Introduction

Elite sport requires high-volume and high-intensity training. The stressful components of training as well as competitions repetition (more particularly in team sport) inevitably impair athletes’ performance. This transitory fatigue state, which may last from several minutes to several days post-exercise (Martin et al. 2004), depends on peripheral changes occurring within the contractile apparatus distal to the motor point (at the muscle level) and/or on central changes leading to reductions of motor unit activation. Multiple mechanisms, such as metabolic disturbances (Pi, H+,…), glycogen depletion or muscle damages may be involved (Gandevia 2001; Allen et al. 2008; Ament and Verkerke 2009). When considering that fatigue appears to be detrimental for optimal training and performance enhancements (Barnett 2006), optimising recovery processes is of paramount importance. In turn, this would allow athletes to compete and train altogether with potentially reduced fatigue, muscle soreness or even injury risks.

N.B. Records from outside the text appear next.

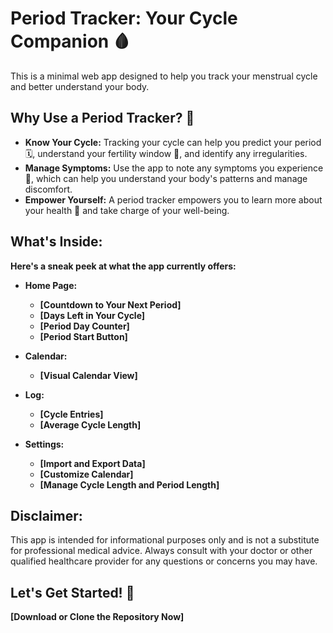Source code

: # Period Tracker:  Your Cycle Companion 🩸

This is a minimal web app designed to help you track your menstrual cycle and better understand your body.

##  Why Use a Period Tracker? 🤔

* **Know Your Cycle:**  Tracking your cycle can help you predict your period 🗓️, understand your fertility window 🤰, and identify any irregularities.
* **Manage Symptoms:**  Use the app to note any symptoms you experience 🤕, which can help you understand your body's patterns and manage discomfort. 
* **Empower Yourself:**  A period tracker empowers you to learn more about your health 💪 and take charge of your well-being.

##  What's Inside:

**Here's a sneak peek at what the app currently offers:**

* **Home Page:** 
    * **[Countdown to Your Next Period]**  
    * **[Days Left in Your Cycle]**
    * **[Period Day Counter]** 
    * **[Period Start Button]** 
* **Calendar:**
    * **[Visual Calendar View]** 
* **Log:**
    * **[Cycle Entries]** 
    * **[Average Cycle Length]** 

* **Settings:**
    * **[Import and Export Data]** 
    * **[Customize Calendar]**
    * **[Manage Cycle Length and Period Length]**
## Disclaimer:

This app is intended for informational purposes only and is not a substitute for professional medical advice.  Always consult with your doctor or other qualified healthcare provider for any questions or concerns you may have. 

##  Let's Get Started! 🚀

**[Download or Clone the Repository Now]**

Depending on fatigue mechanisms, recovery of force production capacity may take from seconds to days. Bishop et al. (2008) defined three forms of recovery. Immediate recovery corresponds to recovery within rapid, time-proximal finite efforts (e.g., leg recovery between strides while walking). Short-term recovery is between sets. Training recovery takes place between successive work-outs or competitions.

Nowadays, athletes use a wide variety of strategies to accelerate short-term recovery and more particularly training recovery. Active recovery, massage, cryotherapy, water immersion, compression garments are examples of modalities often studied and reviewed (e.g., Cheung et al. 2003; Barnett 2006; Banfi et al. 2010; Cortis et al. 2010; Pournot et al. 2011). As compared with passive rest, applying one of these different modalities might enhance recovery (e.g., Gill et al. 2006) by various mechanisms, such as (a) increases in blood flow and therefore metabolic by-products removal (for example with active recovery; Toubekis et al. 2008), (b) decreases in vessels permeability that would reduce muscle damage markers’ efflux (e.g., Eston and Peters (1999) using cold-water immersion) and also (c) neuro-mediator release like endorphin that may induce transient analgesia (for example with electrical stimulation; Cheng and Pomeranz 1980).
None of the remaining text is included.